Pelosi, der verurteilte Mörder, hat gerade erst noch einmal seine Schuld geleugnet, und berichtet von drei ominösen Tätern, die längst im Dunkel der Geschichte verschwunden sind, auch die SZ hat berichtet.

Hehe, heute endlich mal wieder PPP-Day. Er hat ja eine Myspace-Seite, und auch bei youtube gibt es ein paar Schnipsel, PPP über das Fernsehen:



und im Interview mit Ungaretti, über Homosexualität:

Trackback URL:
https://hotelmama.twoday.net/stories/4419395/modTrackback

goncourt (Gast) - 7. November, 17:25

Als ich ihn noch nicht im Original lesen konnte, ist mir der Wagenbach-Verlag ja auf den Geist gegangen mit seinen -xten Pasolini-Anthologien, bei denen kaum ein Gedicht geschweige denn Gedichtband vollständig herausgebracht wurde. Das Bild von PPP ist dadurch überhaupt sehr unscharf geblieben, man hätte ihn noch interessanter, manchmal auch ambivalenter finden können (La ricchezza ist ein sehr ambivalentes Poem mit zahllosen großartigen und zahllosen fragwürdigen Passagen).

So weit ich sehen kann, gibt es nicht mal eine Übertragung von "A Rudi Dutschke".

Casino - 7. November, 19:53

stimmt, die haben einen ganz durcheinander gebracht, da gabs wohl eine leidenschaft bei wagenbach, gepaart mit misstrauen, aber ich mochte immer deren respekt auch für die ganz frühen sachen (Timp furlan! Na scussa umida / di sanbùc, na stela / nassuda nenfra il fun / dai fogolàrs [...], aus dem ersten band, glaub ich) "La richezza" les ich grad noch mal, unglaublicher text, bei den ambivalenten stellen war ich noch nicht bis jetzt. den dutschke hab ich leider hier nicht gefunden, den könnte man doch mal übertragen, so an winterabenden.
goncourt - 7. November, 22:31

Ich finde den immer wieder einsetzenden Stil nach d'Annunzio, den von ihm geliebten decadentismo ambivalent. Gleich am Anfang: "E sulle volte / ardenti sopra la penombra in cui stanato / si muove, lancia sospetti sguardi / di animale"
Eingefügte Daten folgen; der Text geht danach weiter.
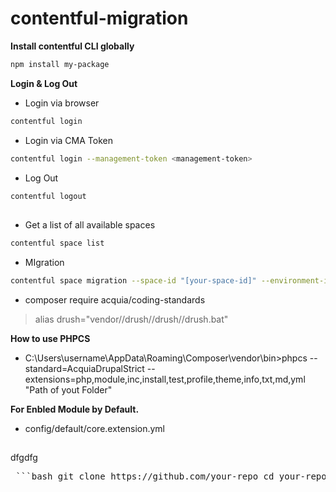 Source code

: # contentful-migration

**Install contentful CLI globally**

```bash
npm install my-package
```
**Login & Log Out**
- Login via browser
  
```bash
contentful login
```

- Login via CMA Token

```bash
contentful login --management-token <management-token>
```

- Log Out

```bash
contentful logout
```
##

- Get a list of all available spaces

```bash
contentful space list
```

- MIgration

```bash
contentful space migration --space-id "[your-space-id]" --environment-id "[your-space-environment]" migration/demo.js -y
```






- composer require acquia/coding-standards

 > alias drush="vendor//drush//drush//drush.bat"


**How to use PHPCS**
- C:\Users\username\AppData\Roaming\Composer\vendor\bin>phpcs --standard=AcquiaDrupalStrict --extensions=php,module,inc,install,test,profile,theme,info,txt,md,yml "Path of yout Folder"


**For Enbled Module by Default.**
- config/default/core.extension.yml


##
dfgdfg


<pre> ```bash git clone https://github.com/your-repo cd your-repo npm install ``` </pre>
Ich hatte früher selbst mal angefangen, das Gedicht zu übertragen — Wie lange ich mich allein am dritten Teil versucht habe, um diesen Benn-Expressionismus, der sich im Deutschen sofort aufdrängt, wenigstens etwas zurückzudrängen, wer weiß, ob das legitim ist:
Mein Gott, was ist dies für eine stille
Decke, die über dem Horizont entflammt ist...
dieser Firn von schimmligem Schnee — blutend
rosa — dort, von unterhalb der Berge bis hin
zu den blinden Kräuselungen des Meeres...
diese Feuer-Kaskaden, die der Nebel
begräbt, dass das ganze Gebiet von Vetralla
bis zum Circeo einem afrikanischen
Sumpf gleicht, auslaufend in tödlichem
Orange... Schwaden gähnender, schmutzgrauer
Dämpfe, bleich geädert in glühenden Linien,
lodernden Ganglien: dort, wo die Täler
des Appenin in Himmelsbuchten münden, in den
dunstigen Agro und das Meer: doch scheinen,
gleitend wie Ähren oder Bögen auf schwarz
gekörnten Wellen, Sardinien oder Katalonien
zu nahen, jahrhundertelang in ein enormes
Feuer versunken; und scheinen über das Wasser,
das sie eher träumt spiegelt, ihr ganzes
noch glimmendes Holz, jeden weißen Kohlerest
von Stadt, jede Hütte, die der Brand
vertilgt hat, ausgekehrt zu haben, verblaßt
unter diesen Wolkenflächen des Latium.
Doch ist all dies nunmehr Rauch, und du
würdest staunen, könntest du aus diesen
verkohlten Resten, zwischen den Ställen,
Rufe frischer Kinder vernehmen, oder
herrliches Glockengeläut von Hof zu Hof,
hinauf, hinab, entlang der Via Salaria,
die, in den Himmel fliehend, schon zu erspähen
ist, folgend dem traurigen Feuer, welches
sich verliert in unermeßlicher Zersetzung.
Denn jetzt führt sein Tosen, dem mit dem Blut
die Farbe weicht, beharrlich tiefer in das
Geheimnis, wo, unter diesen aufgezehrten Wolken
lodernden Staubs, diesem himmlischen Grabtuch,
Rom seine unsichtbaren Gassen birgt.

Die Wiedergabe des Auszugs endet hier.